Document images with source code:
----------------

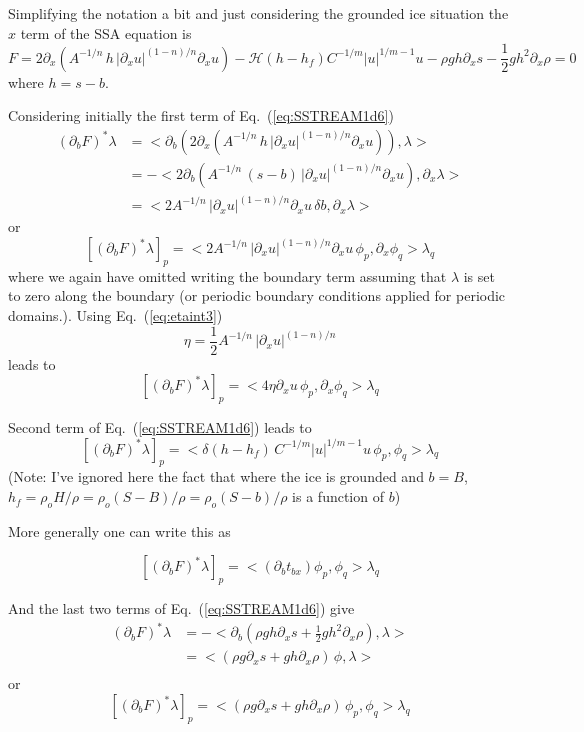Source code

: \documentclass[10pt,a4paper]{book}
\newcommand{\He}{\mathcal{H}}
\newcommand{\p}{\partial}
\newcommand{\tbx}{t_{bx}}
\begin{document}
Simplifying the notation a bit and just considering the grounded ice situation the $x$ term of the SSA equation is 
\begin{equation}
F=2 \p_x \left ( A^{-1/n} \, h \,  | \p_x u|^{(1-n)/n}   \p_x u   \right ) - \He(h-h_f) C^{-1/m} |u|^{1/m-1 } u - \rho g h \p_x s - \frac{1}{2} g h^2 \p_x \rho =0
\label{eq:SSTREAM1d6}
\end{equation}
where $h=s-b$.

Considering initially the first term of Eq.~(\ref{eq:SSTREAM1d6})
\begin{align*}
  (\p_b F )^\ast  \lambda & = <\p_b  \left ( 2 \p_x ( A^{-1/n} \, h \, | \p_x u|^{(1-n)/n}   \p_x u ) \right ) , \lambda>\\
                             & = - <  2 \p_b \left ( A^{-1/n} \, (s-b) \, | \p_x u|^{(1-n)/n}   \p_x u \right ) , \p_x \lambda>\\
  & = < 2  A^{-1/n} \, | \p_x u|^{(1-n)/n}   \p_x u \, \delta b, \p_x \lambda>
\end{align*}
or
\[
  [(\p_b F )^\ast  \lambda ]_p =  <  2  A^{-1/n} \, | \p_x u|^{(1-n)/n}   \p_x u \, \phi_p, \p_x \phi_q> \lambda_q
\]
where we again have omitted writing the boundary term assuming that
$\lambda$ is set to zero along the boundary (or periodic boundary
conditions applied for periodic domains.). Using Eq.~(\ref{eq:etaint3}) 
\[
\eta= \frac{1}{2} A^{-1/n} \, |\p_{x} u|^{(1-n)/n}
\]
leads to
\[
  [(\p_b F )^\ast  \lambda ]_p =  <  4 \eta  \p_x u \, \phi_p, \p_x \phi_q> \lambda_q
\]



Second term of Eq.~(\ref{eq:SSTREAM1d6}) leads to
\[
  [(\p_b F )^\ast  \lambda]_p =   < \delta(h-h_f)   \, C^{-1/m} |u|^{1/m-1} u \, \phi_p, \phi_q > \lambda_q
\]
(Note: I've ignored here the fact that where the ice is grounded and
$b=B$, $h_f=\rho_o H /\rho=\rho_o (S-B) /\rho =\rho_o (S-b) /\rho$ is
a function of $b$)


More generally one can write this as

\[
    [(\p_b F )^\ast  \lambda]_p =   < (\p_b \tbx)  \phi_p, \phi_q > \lambda_q
\]



And the last two terms of Eq.~(\ref{eq:SSTREAM1d6}) give
\begin{align*}
  (\p_b F )^\ast  \lambda & =   - < \p_b \left (\rho g h \p_x s + \frac{1}{2} g h^2 \p_x \rho \right ), \lambda >  \\
                         & =    < (\rho g  \p_x s + g h \p_x \rho ) \, \phi, \lambda >  \\
\end{align*}
or
\[
[ (\p_b F )^\ast  \lambda]_p  =      < (\rho g  \p_x s + g h \p_x \rho ) \, \phi_p , \phi_q >  \lambda_q
\]
\end{document}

----------------

What you are asked to do: Looking at the entries above, count each line in which the word "lambda" occurs, then give the total and nothing further.

Written solution: 11